(Saved data entries)
◆ ◆ ◆

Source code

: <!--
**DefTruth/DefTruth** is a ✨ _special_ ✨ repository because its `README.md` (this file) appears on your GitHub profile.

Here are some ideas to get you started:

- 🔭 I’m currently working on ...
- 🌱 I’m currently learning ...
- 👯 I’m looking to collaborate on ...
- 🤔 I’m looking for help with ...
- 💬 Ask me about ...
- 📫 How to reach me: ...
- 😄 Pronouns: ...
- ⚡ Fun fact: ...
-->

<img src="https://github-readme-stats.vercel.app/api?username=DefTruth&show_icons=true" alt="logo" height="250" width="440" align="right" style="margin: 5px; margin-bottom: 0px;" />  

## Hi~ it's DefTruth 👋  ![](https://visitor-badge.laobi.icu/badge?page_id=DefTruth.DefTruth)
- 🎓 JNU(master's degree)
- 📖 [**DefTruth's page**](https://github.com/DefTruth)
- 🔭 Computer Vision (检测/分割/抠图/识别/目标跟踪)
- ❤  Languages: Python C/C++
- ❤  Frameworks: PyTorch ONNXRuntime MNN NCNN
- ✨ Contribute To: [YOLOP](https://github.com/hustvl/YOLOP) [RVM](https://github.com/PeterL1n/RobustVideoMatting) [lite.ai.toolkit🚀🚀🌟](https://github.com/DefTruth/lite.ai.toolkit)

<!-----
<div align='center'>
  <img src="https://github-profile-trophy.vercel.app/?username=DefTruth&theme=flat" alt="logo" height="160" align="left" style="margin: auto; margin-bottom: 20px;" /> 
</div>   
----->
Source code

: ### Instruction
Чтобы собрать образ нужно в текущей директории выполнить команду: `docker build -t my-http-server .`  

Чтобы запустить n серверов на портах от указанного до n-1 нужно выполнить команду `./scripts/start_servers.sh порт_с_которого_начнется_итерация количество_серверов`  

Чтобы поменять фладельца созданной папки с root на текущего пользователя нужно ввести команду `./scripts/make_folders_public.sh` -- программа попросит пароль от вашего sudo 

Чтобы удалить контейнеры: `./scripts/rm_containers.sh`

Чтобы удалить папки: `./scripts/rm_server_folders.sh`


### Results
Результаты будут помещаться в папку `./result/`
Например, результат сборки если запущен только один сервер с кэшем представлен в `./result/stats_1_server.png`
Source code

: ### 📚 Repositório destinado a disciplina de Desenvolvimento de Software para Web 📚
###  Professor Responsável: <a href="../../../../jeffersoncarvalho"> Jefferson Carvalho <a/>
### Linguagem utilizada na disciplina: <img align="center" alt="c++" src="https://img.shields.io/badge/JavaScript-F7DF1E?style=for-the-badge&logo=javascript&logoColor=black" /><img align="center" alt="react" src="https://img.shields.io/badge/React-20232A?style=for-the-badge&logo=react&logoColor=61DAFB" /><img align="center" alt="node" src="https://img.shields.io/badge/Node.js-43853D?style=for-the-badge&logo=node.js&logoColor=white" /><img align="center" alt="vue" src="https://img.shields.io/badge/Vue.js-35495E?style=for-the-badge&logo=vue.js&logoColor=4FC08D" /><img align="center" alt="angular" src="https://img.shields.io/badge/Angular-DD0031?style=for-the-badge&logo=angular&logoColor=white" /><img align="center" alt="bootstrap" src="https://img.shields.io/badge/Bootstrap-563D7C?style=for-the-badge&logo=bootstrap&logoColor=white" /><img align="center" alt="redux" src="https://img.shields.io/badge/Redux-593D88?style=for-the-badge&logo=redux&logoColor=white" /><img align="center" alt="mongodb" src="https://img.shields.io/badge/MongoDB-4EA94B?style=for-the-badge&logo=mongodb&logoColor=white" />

◆ ◆ ◆

◆ **ACTIVITY**:
Taking the records above as input, show every line in which the word "vercel" is present.

◆ **ANSWER SECTION**:
<img src="https://github-readme-stats.vercel.app/api?username=DefTruth&show_icons=true" alt="logo" height="250" width="440" align="right" style="margin: 5px; margin-bottom: 0px;" />  
  <img src="https://github-profile-trophy.vercel.app/?username=DefTruth&theme=flat" alt="logo" height="160" align="left" style="margin: auto; margin-bottom: 20px;" /> 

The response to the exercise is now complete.